Dataset excerpts:
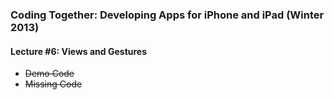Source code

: ### Coding Together: Developing Apps for iPhone and iPad (Winter 2013)

#### Lecture #6: Views and Gestures
* ~~Demo Code~~
* ~~Missing Code~~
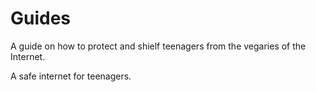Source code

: # Guides

A guide on how to protect and shielf teenagers from the vegaries of the Internet.

A safe internet for teenagers.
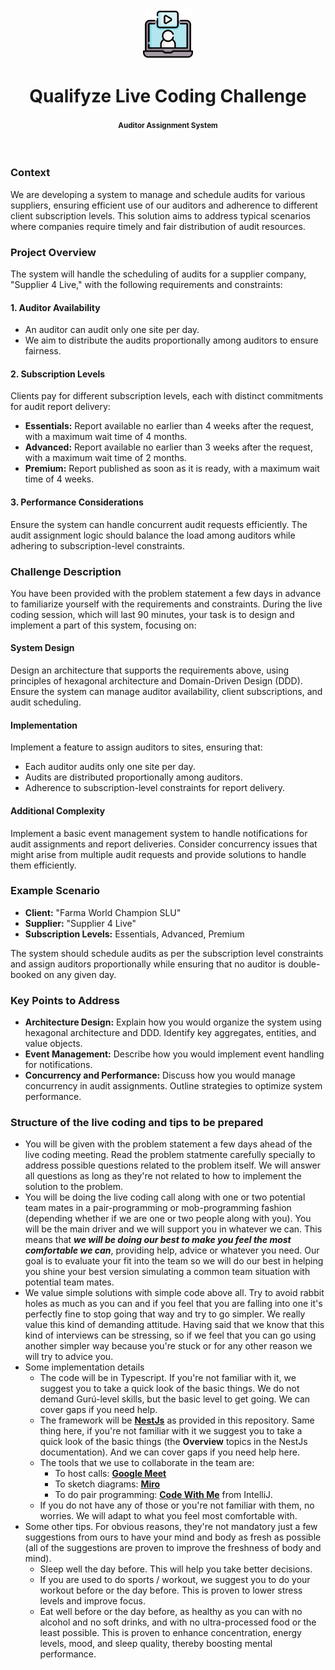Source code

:<br />
<br />

<p align="center">
  <img src=".images/video-call.png" alt="qualifyze live coding challenge" width="80" height="80">
</p>


<h1 align="center">
  <b>
    Qualifyze Live Coding Challenge
  </b>
  <br />
  <h4 align="center"><small>Auditor Assignment System</small></h4>
</h1>

<br />

### Context

We are developing a system to manage and schedule audits for various suppliers, ensuring efficient use of our auditors and adherence to different client subscription levels. This solution aims to address typical scenarios where companies require timely and fair distribution of audit resources.

### Project Overview

The system will handle the scheduling of audits for a supplier company, "Supplier 4 Live," with the following requirements and constraints:

#### 1. Auditor Availability

- An auditor can audit only one site per day.
- We aim to distribute the audits proportionally among auditors to ensure fairness.

#### 2. Subscription Levels

Clients pay for different subscription levels, each with distinct commitments for audit report delivery:
    
  - **Essentials:** Report available no earlier than 4 weeks after the request, with a maximum wait time of 4 months.
  - **Advanced:** Report available no earlier than 3 weeks after the request, with a maximum wait time of 2 months.
  - **Premium:** Report published as soon as it is ready, with a maximum wait time of 4 weeks.

#### 3. Performance Considerations

Ensure the system can handle concurrent audit requests efficiently. The audit assignment logic should balance the load among auditors while adhering to subscription-level constraints.

### Challenge Description

You have been provided with the problem statement a few days in advance to familiarize yourself with the requirements and constraints. During the live coding session, which will last 90 minutes, your task is to design and implement a part of this system, focusing on:

#### System Design

Design an architecture that supports the requirements above, using principles of hexagonal architecture and Domain-Driven Design (DDD). Ensure the system can manage auditor availability, client subscriptions, and audit scheduling.

#### Implementation

Implement a feature to assign auditors to sites, ensuring that:

  - Each auditor audits only one site per day.
  - Audits are distributed proportionally among auditors.
  - Adherence to subscription-level constraints for report delivery.

#### Additional Complexity

Implement a basic event management system to handle notifications for audit assignments and report deliveries. Consider concurrency issues that might arise from multiple audit requests and provide solutions to handle them efficiently.

### Example Scenario

- **Client:** "Farma World Champion SLU"
- **Supplier:** "Supplier 4 Live"
- **Subscription Levels:** Essentials, Advanced, Premium

The system should schedule audits as per the subscription level constraints and assign auditors proportionally while ensuring that no auditor is double-booked on any given day.

### Key Points to Address

- **Architecture Design:** Explain how you would organize the system using hexagonal architecture and DDD. Identify key aggregates, entities, and value objects.
- **Event Management:** Describe how you would implement event handling for notifications.
- **Concurrency and Performance:** Discuss how you would manage concurrency in audit assignments. Outline strategies to optimize system performance.

### Structure of the live coding and tips to be prepared

* You will be given with the problem statement a few days ahead of the live coding meeting. Read the problem statmente carefully specially to address possible questions related to the problem itself. We will answer all questions as long as they're not related to how to implement the solution to the problem.
* You will be doing the live coding call along with one or two potential team mates in a pair-programming or mob-programming fashion (depending whether if we are one or two people along with you). You will be the main driver and we will support you in whatever we can. This means that _**we will be doing our best to make you feel the most comfortable we can**_, providing help, advice or whatever you need. Our goal is to evaluate your fit into the team so we will do our best in helping you shine your best version simulating a common team situation with potential team mates.
* We value simple solutions with simple code above all. Try to avoid rabbit holes as much as you can and if you feel that you are falling into one it's perfectly fine to stop going that way and try to go simpler. We really value this kind of demanding attitude. Having said that we know that this kind of interviews can be stressing, so if we feel that you can go using another simpler way because you're stuck or for any other reason we will try to advice you.
* Some implementation details
  * The code will be in Typescript. If you're not familiar with it, we suggest you to take a quick look of the basic things. We do not demand Gurú-level skills, but the basic level to get going. We can cover gaps if you need help.
  * The framework will be **[NestJs](https://docs.nestjs.com/)** as provided in this repository. Same thing here, if you're not familiar with it we suggest you to take a quick look of the basic things (the **Overview** topics in the NestJs documentation). And we can cover gaps if you need help here.
  * The tools that we use to collaborate in the team are:
    * To host calls: **[Google Meet](https://meet.google.com/)**
    * To sketch diagrams: **[Miro](https://miro.com/)**
    * To do pair programming: **[Code With Me](https://www.jetbrains.com/code-with-me/)** from IntelliJ.
  * If you do not have any of those or you're not familiar with them, no worries. We will adapt to what you feel most comfortable with.
* Some other tips. For obvious reasons, they're not mandatory just a few suggestions from ours to have your mind and body as fresh as possible (all of the suggestions are proven to improve the freshness of body and mind).
  * Sleep well the day before. This will help you take better decisions.
  * If you are used to do sports / workout, we suggest you to do your workout before or the day before. This is proven to lower stress levels and improve focus.
  * Eat well before or the day before, as healthy as you can with no alcohol and no soft drinks, and with no ultra-processed food or the least possible. This is proven to enhance concentration, energy levels, mood, and sleep quality, thereby boosting mental performance.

Instructions for the task: Give the data again exactly as written, with all pictures left out.

Answer to this task:
Source code

: ### Coding Together: Developing Apps for iPhone and iPad (Winter 2013)

#### Lecture #6: Views and Gestures
* ~~Demo Code~~
* ~~Missing Code~~
Source code

: # Guides

A guide on how to protect and shielf teenagers from the vegaries of the Internet.

A safe internet for teenagers.
Source code

:<br />
<br />

<p align="center">
  <img src=".images/video-call.png" alt="qualifyze live coding challenge" width="80" height="80">
</p>


<h1 align="center">
  <b>
    Qualifyze Live Coding Challenge
  </b>
  <br />
  <h4 align="center"><small>Auditor Assignment System</small></h4>
</h1>

<br />

### Context

We are developing a system to manage and schedule audits for various suppliers, ensuring efficient use of our auditors and adherence to different client subscription levels. This solution aims to address typical scenarios where companies require timely and fair distribution of audit resources.

### Project Overview

The system will handle the scheduling of audits for a supplier company, "Supplier 4 Live," with the following requirements and constraints:

#### 1. Auditor Availability

- An auditor can audit only one site per day.
- We aim to distribute the audits proportionally among auditors to ensure fairness.

#### 2. Subscription Levels

Clients pay for different subscription levels, each with distinct commitments for audit report delivery:
    
  - **Essentials:** Report available no earlier than 4 weeks after the request, with a maximum wait time of 4 months.
  - **Advanced:** Report available no earlier than 3 weeks after the request, with a maximum wait time of 2 months.
  - **Premium:** Report published as soon as it is ready, with a maximum wait time of 4 weeks.

#### 3. Performance Considerations

Ensure the system can handle concurrent audit requests efficiently. The audit assignment logic should balance the load among auditors while adhering to subscription-level constraints.

### Challenge Description

You have been provided with the problem statement a few days in advance to familiarize yourself with the requirements and constraints. During the live coding session, which will last 90 minutes, your task is to design and implement a part of this system, focusing on:

#### System Design

Design an architecture that supports the requirements above, using principles of hexagonal architecture and Domain-Driven Design (DDD). Ensure the system can manage auditor availability, client subscriptions, and audit scheduling.

#### Implementation

Implement a feature to assign auditors to sites, ensuring that:

  - Each auditor audits only one site per day.
  - Audits are distributed proportionally among auditors.
  - Adherence to subscription-level constraints for report delivery.

#### Additional Complexity

Implement a basic event management system to handle notifications for audit assignments and report deliveries. Consider concurrency issues that might arise from multiple audit requests and provide solutions to handle them efficiently.

### Example Scenario

- **Client:** "Farma World Champion SLU"
- **Supplier:** "Supplier 4 Live"
- **Subscription Levels:** Essentials, Advanced, Premium

The system should schedule audits as per the subscription level constraints and assign auditors proportionally while ensuring that no auditor is double-booked on any given day.

### Key Points to Address

- **Architecture Design:** Explain how you would organize the system using hexagonal architecture and DDD. Identify key aggregates, entities, and value objects.
- **Event Management:** Describe how you would implement event handling for notifications.
- **Concurrency and Performance:** Discuss how you would manage concurrency in audit assignments. Outline strategies to optimize system performance.

### Structure of the live coding and tips to be prepared

* You will be given with the problem statement a few days ahead of the live coding meeting. Read the problem statmente carefully specially to address possible questions related to the problem itself. We will answer all questions as long as they're not related to how to implement the solution to the problem.
* You will be doing the live coding call along with one or two potential team mates in a pair-programming or mob-programming fashion (depending whether if we are one or two people along with you). You will be the main driver and we will support you in whatever we can. This means that _**we will be doing our best to make you feel the most comfortable we can**_, providing help, advice or whatever you need. Our goal is to evaluate your fit into the team so we will do our best in helping you shine your best version simulating a common team situation with potential team mates.
* We value simple solutions with simple code above all. Try to avoid rabbit holes as much as you can and if you feel that you are falling into one it's perfectly fine to stop going that way and try to go simpler. We really value this kind of demanding attitude. Having said that we know that this kind of interviews can be stressing, so if we feel that you can go using another simpler way because you're stuck or for any other reason we will try to advice you.
* Some implementation details
  * The code will be in Typescript. If you're not familiar with it, we suggest you to take a quick look of the basic things. We do not demand Gurú-level skills, but the basic level to get going. We can cover gaps if you need help.
  * The framework will be **[NestJs](https://docs.nestjs.com/)** as provided in this repository. Same thing here, if you're not familiar with it we suggest you to take a quick look of the basic things (the **Overview** topics in the NestJs documentation). And we can cover gaps if you need help here.
  * The tools that we use to collaborate in the team are:
    * To host calls: **[Google Meet](https://meet.google.com/)**
    * To sketch diagrams: **[Miro](https://miro.com/)**
    * To do pair programming: **[Code With Me](https://www.jetbrains.com/code-with-me/)** from IntelliJ.
  * If you do not have any of those or you're not familiar with them, no worries. We will adapt to what you feel most comfortable with.
* Some other tips. For obvious reasons, they're not mandatory just a few suggestions from ours to have your mind and body as fresh as possible (all of the suggestions are proven to improve the freshness of body and mind).
  * Sleep well the day before. This will help you take better decisions.
  * If you are used to do sports / workout, we suggest you to do your workout before or the day before. This is proven to lower stress levels and improve focus.
  * Eat well before or the day before, as healthy as you can with no alcohol and no soft drinks, and with no ultra-processed food or the least possible. This is proven to enhance concentration, energy levels, mood, and sleep quality, thereby boosting mental performance.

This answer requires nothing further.